Excerpted records >>
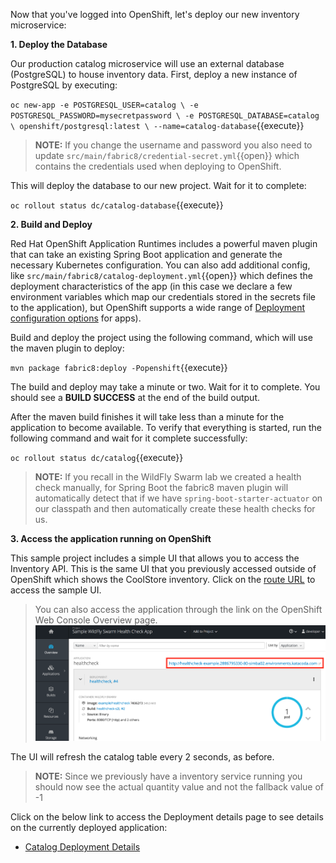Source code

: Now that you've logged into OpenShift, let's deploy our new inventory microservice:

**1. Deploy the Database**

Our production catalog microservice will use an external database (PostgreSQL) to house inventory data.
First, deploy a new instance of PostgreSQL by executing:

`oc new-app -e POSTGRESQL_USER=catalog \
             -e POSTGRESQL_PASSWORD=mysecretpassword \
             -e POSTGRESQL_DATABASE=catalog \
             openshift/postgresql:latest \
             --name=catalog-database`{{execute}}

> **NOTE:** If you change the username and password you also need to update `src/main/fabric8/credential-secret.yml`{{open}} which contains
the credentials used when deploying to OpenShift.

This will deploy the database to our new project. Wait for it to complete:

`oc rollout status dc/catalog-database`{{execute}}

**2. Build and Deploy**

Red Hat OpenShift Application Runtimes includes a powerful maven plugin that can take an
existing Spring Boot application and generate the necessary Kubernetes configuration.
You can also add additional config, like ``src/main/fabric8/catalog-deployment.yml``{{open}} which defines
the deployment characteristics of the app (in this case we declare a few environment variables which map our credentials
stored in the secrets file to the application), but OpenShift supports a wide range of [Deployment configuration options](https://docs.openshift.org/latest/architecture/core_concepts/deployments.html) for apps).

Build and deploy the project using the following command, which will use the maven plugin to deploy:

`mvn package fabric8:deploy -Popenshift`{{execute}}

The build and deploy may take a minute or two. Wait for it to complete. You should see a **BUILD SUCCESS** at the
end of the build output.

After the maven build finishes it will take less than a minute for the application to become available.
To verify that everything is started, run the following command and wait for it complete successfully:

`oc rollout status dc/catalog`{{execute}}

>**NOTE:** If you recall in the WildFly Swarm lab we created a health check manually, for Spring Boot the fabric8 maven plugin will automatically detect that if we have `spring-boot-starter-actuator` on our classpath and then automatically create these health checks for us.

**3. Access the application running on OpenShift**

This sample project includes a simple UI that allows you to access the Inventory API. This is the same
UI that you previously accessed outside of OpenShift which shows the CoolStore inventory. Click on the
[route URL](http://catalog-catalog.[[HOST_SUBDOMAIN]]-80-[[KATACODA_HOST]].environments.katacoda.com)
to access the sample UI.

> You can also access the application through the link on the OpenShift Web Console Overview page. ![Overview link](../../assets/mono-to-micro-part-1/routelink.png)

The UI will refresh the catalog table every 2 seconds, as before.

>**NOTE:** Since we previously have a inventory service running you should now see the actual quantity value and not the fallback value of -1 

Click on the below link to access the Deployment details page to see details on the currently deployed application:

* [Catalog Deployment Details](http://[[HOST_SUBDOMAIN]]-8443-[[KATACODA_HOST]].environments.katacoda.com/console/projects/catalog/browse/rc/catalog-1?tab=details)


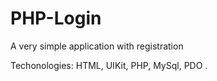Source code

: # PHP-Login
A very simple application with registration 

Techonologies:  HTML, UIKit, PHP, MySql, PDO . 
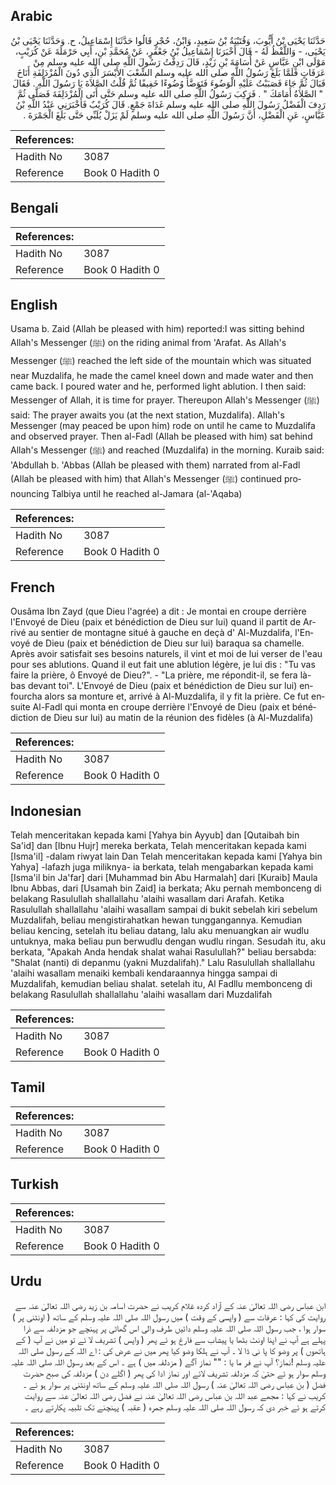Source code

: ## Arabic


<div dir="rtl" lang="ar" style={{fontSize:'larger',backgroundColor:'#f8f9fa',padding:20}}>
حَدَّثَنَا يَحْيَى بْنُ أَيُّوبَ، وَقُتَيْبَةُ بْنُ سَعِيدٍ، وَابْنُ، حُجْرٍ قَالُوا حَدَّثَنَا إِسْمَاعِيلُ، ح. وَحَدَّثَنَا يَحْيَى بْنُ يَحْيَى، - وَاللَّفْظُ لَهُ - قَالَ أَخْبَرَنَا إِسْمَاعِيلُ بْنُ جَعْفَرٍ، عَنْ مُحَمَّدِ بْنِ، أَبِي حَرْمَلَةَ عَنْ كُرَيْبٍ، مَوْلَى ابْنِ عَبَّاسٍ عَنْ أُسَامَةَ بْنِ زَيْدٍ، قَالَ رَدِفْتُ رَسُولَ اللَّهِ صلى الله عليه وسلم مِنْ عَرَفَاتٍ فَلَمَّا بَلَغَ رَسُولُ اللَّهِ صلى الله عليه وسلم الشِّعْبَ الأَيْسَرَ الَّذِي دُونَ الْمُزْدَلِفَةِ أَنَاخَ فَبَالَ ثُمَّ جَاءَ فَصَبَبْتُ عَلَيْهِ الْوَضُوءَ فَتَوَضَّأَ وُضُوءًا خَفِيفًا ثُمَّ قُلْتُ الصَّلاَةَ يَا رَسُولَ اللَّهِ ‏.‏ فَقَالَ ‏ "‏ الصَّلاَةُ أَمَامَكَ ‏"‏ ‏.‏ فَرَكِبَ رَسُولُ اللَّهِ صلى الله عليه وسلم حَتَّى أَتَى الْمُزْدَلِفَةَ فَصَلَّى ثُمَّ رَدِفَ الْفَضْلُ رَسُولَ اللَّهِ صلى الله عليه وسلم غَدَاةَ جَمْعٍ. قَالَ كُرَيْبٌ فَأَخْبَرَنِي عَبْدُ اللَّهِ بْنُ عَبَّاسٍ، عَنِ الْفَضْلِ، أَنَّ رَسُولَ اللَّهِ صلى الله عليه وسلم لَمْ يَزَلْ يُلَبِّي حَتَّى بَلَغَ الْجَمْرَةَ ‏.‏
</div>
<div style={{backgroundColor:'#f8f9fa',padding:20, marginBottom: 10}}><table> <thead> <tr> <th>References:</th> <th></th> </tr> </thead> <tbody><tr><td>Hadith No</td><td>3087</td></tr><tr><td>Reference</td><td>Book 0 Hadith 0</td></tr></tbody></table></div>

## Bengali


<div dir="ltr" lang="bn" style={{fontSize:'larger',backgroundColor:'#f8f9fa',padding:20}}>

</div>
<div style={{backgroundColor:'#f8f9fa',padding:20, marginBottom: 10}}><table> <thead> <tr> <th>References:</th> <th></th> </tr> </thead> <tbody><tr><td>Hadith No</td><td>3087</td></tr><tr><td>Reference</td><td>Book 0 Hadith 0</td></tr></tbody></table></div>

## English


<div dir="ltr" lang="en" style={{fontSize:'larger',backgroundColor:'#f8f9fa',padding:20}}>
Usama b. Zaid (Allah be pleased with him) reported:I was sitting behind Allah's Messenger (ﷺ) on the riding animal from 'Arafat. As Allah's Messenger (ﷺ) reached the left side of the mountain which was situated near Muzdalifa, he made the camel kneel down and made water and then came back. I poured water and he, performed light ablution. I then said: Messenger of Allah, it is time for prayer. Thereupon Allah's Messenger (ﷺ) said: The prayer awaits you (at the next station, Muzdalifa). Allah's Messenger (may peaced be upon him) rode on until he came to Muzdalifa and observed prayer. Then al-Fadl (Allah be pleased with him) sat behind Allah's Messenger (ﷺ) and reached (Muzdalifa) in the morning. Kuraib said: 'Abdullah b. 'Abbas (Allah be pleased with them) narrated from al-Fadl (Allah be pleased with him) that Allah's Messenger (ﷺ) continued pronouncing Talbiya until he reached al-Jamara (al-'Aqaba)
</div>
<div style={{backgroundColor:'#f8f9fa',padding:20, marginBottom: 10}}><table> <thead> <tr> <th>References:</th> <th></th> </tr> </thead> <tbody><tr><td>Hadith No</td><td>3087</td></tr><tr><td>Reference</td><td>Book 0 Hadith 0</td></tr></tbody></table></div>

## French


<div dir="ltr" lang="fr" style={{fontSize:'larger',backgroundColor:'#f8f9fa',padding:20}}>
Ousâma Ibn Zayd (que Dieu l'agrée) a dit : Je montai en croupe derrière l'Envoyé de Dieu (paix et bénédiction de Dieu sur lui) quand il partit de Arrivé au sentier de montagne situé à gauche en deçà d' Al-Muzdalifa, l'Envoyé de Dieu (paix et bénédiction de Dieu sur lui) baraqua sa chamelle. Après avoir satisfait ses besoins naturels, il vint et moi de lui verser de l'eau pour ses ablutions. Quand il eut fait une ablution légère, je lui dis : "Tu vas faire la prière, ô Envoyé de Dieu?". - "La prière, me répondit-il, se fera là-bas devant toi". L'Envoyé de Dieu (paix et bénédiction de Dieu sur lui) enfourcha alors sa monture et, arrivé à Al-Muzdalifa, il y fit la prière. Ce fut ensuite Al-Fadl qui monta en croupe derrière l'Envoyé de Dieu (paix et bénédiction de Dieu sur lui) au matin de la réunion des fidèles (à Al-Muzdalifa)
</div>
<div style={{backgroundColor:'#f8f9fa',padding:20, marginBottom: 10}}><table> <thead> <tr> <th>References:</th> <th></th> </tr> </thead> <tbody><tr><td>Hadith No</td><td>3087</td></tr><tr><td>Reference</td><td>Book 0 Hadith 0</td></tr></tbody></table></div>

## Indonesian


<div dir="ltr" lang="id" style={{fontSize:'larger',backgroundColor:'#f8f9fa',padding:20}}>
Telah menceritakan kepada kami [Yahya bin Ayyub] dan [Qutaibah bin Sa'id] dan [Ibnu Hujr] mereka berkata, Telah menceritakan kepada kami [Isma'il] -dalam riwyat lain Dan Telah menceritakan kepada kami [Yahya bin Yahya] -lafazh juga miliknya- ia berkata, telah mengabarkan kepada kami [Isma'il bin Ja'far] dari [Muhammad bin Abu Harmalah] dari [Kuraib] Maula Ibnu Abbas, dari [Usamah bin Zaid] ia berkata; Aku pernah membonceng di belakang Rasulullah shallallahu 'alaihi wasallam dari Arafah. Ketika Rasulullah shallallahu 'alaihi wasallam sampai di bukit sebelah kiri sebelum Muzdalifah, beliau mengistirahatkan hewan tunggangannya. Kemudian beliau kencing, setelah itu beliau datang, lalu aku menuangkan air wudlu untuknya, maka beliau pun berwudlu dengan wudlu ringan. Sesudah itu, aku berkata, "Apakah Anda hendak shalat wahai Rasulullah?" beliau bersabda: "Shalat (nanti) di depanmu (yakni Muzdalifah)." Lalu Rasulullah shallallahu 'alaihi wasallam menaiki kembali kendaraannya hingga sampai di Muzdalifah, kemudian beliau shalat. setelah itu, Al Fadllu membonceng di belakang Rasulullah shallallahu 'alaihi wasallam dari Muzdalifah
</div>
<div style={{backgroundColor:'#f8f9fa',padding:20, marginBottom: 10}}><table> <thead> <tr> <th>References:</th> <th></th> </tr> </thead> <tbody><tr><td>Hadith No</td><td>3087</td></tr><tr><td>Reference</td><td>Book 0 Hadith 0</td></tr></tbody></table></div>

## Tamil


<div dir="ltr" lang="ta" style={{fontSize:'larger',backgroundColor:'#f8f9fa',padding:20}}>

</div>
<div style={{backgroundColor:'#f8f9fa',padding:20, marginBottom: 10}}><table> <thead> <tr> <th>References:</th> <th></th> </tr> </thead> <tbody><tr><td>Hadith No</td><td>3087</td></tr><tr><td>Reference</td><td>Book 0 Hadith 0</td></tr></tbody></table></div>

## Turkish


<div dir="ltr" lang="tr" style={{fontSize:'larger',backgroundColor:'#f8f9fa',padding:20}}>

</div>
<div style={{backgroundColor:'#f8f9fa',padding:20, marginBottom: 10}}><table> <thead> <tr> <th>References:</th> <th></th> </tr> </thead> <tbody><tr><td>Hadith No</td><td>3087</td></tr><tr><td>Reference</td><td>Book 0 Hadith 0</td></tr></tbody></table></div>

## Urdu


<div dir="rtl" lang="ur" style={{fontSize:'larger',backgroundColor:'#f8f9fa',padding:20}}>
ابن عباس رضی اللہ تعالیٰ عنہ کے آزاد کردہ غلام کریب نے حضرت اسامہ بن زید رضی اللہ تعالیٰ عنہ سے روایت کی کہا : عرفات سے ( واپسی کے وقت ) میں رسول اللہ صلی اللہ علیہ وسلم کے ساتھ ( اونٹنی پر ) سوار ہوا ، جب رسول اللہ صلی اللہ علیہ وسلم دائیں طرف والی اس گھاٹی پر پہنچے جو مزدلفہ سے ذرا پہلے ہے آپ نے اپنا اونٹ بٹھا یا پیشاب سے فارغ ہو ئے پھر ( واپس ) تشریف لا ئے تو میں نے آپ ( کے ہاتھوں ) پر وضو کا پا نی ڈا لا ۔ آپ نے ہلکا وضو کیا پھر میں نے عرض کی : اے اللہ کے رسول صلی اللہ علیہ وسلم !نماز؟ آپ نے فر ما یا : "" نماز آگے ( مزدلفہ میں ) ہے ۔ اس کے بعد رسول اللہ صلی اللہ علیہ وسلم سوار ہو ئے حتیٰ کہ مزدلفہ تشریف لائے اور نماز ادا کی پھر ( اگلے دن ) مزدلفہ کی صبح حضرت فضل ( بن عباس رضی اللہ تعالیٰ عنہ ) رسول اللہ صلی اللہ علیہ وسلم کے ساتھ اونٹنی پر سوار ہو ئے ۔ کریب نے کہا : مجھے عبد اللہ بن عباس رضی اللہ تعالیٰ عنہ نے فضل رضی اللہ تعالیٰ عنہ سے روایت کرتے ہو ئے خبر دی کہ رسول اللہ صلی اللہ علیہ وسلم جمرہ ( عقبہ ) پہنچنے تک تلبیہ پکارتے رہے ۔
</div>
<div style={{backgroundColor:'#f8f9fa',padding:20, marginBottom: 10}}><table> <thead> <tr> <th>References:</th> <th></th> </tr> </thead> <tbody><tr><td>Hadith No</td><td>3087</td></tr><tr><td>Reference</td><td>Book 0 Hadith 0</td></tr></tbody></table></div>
* * *
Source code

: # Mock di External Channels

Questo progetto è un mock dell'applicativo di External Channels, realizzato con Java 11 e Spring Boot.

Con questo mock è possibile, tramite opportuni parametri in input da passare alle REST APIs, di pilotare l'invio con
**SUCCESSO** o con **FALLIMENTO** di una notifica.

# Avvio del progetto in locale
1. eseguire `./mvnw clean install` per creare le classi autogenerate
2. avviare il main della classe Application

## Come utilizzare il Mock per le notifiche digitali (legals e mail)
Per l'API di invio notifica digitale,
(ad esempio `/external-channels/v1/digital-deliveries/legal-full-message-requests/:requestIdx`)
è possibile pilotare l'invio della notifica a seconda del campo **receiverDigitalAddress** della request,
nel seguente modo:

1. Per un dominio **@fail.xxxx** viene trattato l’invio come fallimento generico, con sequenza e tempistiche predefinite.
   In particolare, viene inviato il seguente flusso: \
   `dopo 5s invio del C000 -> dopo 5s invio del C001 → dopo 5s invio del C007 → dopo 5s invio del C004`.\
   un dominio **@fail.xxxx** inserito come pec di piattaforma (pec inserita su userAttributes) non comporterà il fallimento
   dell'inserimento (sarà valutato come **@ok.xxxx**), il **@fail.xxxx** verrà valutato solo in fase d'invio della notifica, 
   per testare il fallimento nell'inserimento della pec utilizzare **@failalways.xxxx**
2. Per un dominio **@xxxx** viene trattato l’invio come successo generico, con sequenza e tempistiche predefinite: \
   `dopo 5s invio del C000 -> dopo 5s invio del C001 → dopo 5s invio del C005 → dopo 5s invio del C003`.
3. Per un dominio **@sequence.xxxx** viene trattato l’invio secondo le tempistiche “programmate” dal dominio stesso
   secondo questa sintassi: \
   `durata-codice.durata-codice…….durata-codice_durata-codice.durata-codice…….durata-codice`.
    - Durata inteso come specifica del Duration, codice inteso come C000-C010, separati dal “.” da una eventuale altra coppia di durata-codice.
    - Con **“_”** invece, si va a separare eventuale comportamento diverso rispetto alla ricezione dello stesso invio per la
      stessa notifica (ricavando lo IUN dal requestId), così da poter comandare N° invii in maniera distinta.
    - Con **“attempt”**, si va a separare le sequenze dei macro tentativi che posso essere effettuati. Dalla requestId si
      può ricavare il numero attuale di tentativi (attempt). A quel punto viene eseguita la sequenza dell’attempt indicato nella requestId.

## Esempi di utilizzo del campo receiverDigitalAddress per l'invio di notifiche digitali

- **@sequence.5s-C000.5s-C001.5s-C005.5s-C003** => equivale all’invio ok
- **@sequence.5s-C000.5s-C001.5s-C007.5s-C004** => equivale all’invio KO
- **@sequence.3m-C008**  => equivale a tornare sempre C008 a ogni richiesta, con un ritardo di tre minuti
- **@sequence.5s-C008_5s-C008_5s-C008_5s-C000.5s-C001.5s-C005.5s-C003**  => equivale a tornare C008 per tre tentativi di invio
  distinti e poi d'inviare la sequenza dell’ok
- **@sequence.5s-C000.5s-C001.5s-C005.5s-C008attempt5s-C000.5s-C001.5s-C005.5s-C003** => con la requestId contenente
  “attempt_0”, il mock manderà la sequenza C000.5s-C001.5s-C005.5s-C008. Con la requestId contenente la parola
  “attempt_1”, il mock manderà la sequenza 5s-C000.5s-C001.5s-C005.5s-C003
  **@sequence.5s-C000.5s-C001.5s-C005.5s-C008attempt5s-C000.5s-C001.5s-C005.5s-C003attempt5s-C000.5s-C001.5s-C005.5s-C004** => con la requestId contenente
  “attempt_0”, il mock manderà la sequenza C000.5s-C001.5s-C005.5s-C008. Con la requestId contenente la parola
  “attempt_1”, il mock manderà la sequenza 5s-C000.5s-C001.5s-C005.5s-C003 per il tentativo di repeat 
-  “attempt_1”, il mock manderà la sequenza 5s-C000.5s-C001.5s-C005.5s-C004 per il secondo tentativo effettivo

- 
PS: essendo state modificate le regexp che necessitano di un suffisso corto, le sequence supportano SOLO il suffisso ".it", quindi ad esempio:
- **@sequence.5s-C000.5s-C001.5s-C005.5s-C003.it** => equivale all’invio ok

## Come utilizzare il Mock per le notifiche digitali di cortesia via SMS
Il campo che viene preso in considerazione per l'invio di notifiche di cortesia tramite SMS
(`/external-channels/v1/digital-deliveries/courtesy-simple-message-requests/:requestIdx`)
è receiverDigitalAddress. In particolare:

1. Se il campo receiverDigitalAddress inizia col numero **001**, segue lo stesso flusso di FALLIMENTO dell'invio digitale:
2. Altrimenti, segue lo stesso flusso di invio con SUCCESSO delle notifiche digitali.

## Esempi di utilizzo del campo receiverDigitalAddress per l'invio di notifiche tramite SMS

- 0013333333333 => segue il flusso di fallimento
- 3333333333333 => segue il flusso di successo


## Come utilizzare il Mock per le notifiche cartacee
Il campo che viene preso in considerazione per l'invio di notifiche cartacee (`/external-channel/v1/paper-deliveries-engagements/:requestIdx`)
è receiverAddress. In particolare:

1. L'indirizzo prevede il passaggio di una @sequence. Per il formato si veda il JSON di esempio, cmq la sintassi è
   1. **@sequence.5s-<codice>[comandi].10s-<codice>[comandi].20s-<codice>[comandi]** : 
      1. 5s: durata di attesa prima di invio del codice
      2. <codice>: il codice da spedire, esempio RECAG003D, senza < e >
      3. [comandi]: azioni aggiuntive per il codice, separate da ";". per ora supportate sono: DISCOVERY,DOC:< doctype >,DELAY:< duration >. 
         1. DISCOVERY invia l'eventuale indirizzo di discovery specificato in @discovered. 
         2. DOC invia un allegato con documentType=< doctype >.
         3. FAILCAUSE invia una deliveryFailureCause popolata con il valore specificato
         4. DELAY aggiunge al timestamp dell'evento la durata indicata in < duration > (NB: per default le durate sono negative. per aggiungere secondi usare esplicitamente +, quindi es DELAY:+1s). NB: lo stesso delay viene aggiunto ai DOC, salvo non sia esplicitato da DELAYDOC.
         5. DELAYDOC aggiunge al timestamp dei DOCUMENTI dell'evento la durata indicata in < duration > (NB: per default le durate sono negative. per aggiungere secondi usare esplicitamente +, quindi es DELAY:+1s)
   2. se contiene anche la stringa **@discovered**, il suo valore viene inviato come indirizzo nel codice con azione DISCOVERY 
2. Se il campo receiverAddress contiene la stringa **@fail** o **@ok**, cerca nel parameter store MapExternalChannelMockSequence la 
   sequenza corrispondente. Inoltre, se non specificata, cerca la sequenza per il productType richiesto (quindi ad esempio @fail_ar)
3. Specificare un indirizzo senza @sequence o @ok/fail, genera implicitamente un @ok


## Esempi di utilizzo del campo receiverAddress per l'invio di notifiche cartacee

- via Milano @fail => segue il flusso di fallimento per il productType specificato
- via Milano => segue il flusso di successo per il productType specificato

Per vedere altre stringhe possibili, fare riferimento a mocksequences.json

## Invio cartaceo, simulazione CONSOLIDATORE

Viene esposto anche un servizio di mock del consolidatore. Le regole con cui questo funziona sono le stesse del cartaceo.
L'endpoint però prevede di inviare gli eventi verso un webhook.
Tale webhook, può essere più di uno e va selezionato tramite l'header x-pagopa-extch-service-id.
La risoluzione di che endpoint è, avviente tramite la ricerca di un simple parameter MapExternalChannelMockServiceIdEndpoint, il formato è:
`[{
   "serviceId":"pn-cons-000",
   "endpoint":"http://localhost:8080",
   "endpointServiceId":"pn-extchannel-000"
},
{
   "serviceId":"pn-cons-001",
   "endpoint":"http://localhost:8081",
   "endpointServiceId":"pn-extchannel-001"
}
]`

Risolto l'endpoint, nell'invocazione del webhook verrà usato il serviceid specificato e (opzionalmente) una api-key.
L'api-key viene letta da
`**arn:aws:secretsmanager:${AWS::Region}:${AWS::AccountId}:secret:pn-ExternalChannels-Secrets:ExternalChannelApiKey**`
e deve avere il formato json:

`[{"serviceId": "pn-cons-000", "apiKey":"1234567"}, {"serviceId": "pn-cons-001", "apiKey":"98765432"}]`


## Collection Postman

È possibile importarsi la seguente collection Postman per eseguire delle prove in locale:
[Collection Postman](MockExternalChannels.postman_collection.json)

Task description >> Word for word, restate the lines of the listing above starting at the line with "1. Per un dominio" and ending at the line with "invio del C007", and nothing outside them.

Response to this exercise >>
1. Per un dominio **@fail.xxxx** viene trattato l’invio come fallimento generico, con sequenza e tempistiche predefinite.
   In particolare, viene inviato il seguente flusso: \
   `dopo 5s invio del C000 -> dopo 5s invio del C001 → dopo 5s invio del C007 → dopo 5s invio del C004`.\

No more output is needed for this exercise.